On Sept. 25, the House and Senate approved a continuing resolution to fund the government through Dec. 20. Congressional leaders must now reach an agreement about a path forward before the short-term spending deal expires to avoid a government shutdown.
House Republicans are considering several options — including extending the current CR so that agencies will remain funded through March 2025, or approving full-year funding bills.
Before the 2024 presidential election last week, the House passed 5 of 12 appropriations bills for fiscal 2025, while the Senate approved none, making an extension of the latest CR more likely.

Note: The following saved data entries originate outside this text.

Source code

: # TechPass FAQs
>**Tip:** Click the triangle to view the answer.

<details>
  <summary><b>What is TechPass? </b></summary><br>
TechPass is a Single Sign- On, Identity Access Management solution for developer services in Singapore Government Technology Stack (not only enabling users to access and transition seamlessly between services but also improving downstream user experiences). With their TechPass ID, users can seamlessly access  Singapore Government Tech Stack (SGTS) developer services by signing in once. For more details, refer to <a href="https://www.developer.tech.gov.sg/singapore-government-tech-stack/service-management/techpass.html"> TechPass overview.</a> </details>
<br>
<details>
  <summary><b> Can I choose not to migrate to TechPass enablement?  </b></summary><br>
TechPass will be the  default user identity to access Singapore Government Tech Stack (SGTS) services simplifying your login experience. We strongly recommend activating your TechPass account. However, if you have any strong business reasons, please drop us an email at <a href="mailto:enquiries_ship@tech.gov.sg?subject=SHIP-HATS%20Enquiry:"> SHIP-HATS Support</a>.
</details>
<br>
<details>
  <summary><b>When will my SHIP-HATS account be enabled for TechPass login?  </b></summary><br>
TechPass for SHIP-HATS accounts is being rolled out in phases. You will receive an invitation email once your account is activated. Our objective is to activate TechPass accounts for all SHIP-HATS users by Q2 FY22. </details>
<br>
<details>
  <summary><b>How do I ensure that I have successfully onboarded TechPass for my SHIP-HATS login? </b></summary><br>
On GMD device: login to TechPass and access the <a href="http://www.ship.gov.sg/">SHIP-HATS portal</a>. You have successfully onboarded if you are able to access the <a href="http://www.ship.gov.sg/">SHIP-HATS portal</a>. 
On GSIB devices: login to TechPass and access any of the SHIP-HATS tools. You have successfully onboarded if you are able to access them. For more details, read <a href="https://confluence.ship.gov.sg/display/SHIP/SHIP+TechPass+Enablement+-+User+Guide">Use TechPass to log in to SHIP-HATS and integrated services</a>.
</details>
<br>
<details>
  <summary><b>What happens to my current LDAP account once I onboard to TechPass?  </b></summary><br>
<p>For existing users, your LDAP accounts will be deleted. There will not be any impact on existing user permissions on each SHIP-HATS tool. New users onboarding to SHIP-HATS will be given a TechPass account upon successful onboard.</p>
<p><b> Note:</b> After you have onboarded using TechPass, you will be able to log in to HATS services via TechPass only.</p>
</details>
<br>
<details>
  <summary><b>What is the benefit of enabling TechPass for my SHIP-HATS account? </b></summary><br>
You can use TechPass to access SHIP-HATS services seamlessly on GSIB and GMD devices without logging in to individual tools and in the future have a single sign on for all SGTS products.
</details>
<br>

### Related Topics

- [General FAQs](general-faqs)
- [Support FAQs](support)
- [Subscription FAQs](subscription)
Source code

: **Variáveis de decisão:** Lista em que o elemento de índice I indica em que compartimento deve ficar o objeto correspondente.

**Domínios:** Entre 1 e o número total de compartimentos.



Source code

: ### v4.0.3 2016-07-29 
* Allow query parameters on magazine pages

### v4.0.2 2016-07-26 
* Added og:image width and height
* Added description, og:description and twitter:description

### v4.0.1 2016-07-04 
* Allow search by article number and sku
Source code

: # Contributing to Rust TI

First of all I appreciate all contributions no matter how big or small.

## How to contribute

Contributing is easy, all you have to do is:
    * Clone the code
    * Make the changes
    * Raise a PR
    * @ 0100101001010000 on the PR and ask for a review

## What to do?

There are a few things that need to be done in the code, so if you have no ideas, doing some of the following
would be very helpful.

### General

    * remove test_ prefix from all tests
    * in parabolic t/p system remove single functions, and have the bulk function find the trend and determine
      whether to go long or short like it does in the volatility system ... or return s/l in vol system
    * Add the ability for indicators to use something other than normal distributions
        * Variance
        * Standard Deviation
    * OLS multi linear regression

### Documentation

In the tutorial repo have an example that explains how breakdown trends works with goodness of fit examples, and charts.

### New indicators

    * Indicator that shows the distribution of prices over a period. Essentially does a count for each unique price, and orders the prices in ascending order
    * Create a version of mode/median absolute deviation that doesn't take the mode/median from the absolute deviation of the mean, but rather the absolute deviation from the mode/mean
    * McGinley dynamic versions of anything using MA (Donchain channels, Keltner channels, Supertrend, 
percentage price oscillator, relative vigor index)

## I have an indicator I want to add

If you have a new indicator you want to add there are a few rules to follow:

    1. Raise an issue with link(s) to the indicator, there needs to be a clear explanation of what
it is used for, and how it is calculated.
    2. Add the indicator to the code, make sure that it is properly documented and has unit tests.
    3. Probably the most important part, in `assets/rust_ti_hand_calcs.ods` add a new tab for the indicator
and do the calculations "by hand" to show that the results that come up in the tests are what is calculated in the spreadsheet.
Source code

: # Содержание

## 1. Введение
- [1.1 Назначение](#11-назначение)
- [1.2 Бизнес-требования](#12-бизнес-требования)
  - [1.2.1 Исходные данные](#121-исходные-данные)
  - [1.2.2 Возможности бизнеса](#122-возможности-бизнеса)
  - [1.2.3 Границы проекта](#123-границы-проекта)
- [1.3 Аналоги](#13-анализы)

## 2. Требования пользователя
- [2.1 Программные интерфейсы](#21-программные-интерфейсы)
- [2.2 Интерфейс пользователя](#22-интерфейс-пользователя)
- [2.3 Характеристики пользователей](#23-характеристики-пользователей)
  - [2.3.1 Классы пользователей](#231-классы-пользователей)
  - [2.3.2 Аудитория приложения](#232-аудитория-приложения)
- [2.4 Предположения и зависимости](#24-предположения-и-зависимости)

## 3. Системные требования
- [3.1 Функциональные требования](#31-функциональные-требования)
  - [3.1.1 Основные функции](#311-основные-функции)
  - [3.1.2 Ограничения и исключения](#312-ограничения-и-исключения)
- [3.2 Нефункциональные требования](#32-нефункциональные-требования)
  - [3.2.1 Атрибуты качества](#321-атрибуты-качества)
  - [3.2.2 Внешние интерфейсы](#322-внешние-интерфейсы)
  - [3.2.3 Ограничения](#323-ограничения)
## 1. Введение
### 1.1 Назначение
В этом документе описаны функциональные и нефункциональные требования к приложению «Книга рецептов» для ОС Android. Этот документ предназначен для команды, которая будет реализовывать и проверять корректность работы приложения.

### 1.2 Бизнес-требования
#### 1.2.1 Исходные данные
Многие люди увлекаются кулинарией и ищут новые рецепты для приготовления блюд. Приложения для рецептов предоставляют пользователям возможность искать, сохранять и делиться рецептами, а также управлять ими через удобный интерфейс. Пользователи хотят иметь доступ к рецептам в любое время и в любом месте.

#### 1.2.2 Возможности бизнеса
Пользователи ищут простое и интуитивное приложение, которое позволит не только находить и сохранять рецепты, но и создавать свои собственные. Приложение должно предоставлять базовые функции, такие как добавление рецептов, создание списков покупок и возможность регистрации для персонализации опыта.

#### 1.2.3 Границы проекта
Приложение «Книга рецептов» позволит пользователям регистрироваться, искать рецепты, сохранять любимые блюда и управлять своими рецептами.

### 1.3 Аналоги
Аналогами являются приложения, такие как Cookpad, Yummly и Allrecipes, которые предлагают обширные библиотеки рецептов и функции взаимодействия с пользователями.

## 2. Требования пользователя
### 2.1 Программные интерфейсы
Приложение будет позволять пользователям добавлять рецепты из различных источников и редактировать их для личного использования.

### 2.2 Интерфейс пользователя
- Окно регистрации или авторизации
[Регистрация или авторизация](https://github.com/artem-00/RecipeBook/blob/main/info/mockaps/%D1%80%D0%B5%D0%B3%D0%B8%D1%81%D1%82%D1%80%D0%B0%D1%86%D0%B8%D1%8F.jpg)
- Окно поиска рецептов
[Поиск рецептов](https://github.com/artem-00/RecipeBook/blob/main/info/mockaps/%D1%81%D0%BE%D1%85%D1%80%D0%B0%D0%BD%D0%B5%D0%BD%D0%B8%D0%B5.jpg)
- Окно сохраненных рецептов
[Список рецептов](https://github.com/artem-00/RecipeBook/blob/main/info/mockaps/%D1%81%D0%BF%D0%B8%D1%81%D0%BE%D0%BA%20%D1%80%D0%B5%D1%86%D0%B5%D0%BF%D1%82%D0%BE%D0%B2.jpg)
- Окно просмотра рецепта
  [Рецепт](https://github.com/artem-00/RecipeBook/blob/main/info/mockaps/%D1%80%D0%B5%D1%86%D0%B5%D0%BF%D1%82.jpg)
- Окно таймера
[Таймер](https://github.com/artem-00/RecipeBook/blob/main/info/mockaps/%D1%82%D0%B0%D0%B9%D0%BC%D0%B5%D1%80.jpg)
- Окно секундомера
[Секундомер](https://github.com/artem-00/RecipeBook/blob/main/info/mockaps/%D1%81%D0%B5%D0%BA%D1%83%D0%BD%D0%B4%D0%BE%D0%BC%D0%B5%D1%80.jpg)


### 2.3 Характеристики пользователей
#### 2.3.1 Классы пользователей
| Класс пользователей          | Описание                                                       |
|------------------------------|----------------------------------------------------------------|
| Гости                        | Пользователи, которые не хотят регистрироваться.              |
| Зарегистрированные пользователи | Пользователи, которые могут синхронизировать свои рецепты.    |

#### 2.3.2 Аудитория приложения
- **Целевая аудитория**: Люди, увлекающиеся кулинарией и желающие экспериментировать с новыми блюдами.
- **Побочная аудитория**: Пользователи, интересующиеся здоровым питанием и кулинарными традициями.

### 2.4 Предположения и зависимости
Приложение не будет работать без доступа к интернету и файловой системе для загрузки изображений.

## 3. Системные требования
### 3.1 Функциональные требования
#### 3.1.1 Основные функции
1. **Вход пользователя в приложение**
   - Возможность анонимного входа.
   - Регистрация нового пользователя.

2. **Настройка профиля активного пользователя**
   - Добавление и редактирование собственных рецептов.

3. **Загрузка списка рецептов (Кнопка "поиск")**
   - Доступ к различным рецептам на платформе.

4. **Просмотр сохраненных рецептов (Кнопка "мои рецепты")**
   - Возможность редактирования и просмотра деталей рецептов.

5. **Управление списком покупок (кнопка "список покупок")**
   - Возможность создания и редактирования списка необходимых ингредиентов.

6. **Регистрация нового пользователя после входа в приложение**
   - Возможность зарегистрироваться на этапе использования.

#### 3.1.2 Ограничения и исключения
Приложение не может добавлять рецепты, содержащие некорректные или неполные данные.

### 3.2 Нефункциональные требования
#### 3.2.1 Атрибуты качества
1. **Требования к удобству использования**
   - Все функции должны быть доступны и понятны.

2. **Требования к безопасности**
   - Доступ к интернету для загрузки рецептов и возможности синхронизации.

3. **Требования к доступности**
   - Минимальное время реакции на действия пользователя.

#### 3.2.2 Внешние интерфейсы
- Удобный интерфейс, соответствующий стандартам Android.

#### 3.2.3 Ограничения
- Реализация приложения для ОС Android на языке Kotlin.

"When you think about defense funding, it costs us money to have short-term funding bills when you cannot do long-term procurement, to buy the kind of long-range defense systems that we need to compete with China," House Majority Leader Steve Scalise, R-La., told Fox News Digital Monday. "China is not operating on short-term spending bills, neither should we."
With Senate Democrats losing control of the chamber in the next Congress, leadership is focused on judicial nominations and finalizing the fiscal 2025 National Defense Authorization Act.
The NDAA is the nation's annual defense policy bill and has been passed for 63 consecutive years, a streak neither political party wants broken.
Yet the bill has not followed normal legislative procedure during the last two years, and has largely been shaped in closed-door negotiations.
In October, 125 lawmakers called for the inclusion of a provision in the NDAA that would potentially resolve a contentious debate over the Air Force’s proposal to transfer National Guardsmen to the Space Force without the consent of their governors.
"This straightforward and commonsense amendment preserves the statutory authority of governors to oversee National Guard forces under Title 32, while permitting the one-time personnel transfer that the U.S. Air Force requested," reads an Oct. 16 letter from the 125 members of Congress to the chairmen and ranking members of the House and Senate Armed Services committees.
Congress also plans to address a measure to provide additional money for disaster aid after Hurricanes Helene and Milton.
As of Wednesday morning, the Senate had not yet voted on Lt. Gen. Duke A. Pirak's nomination to serve as director of the Air Guard.
President Joe Biden's administration had also not yet put forth a nomination for the vice chief of the National Guard Bureau.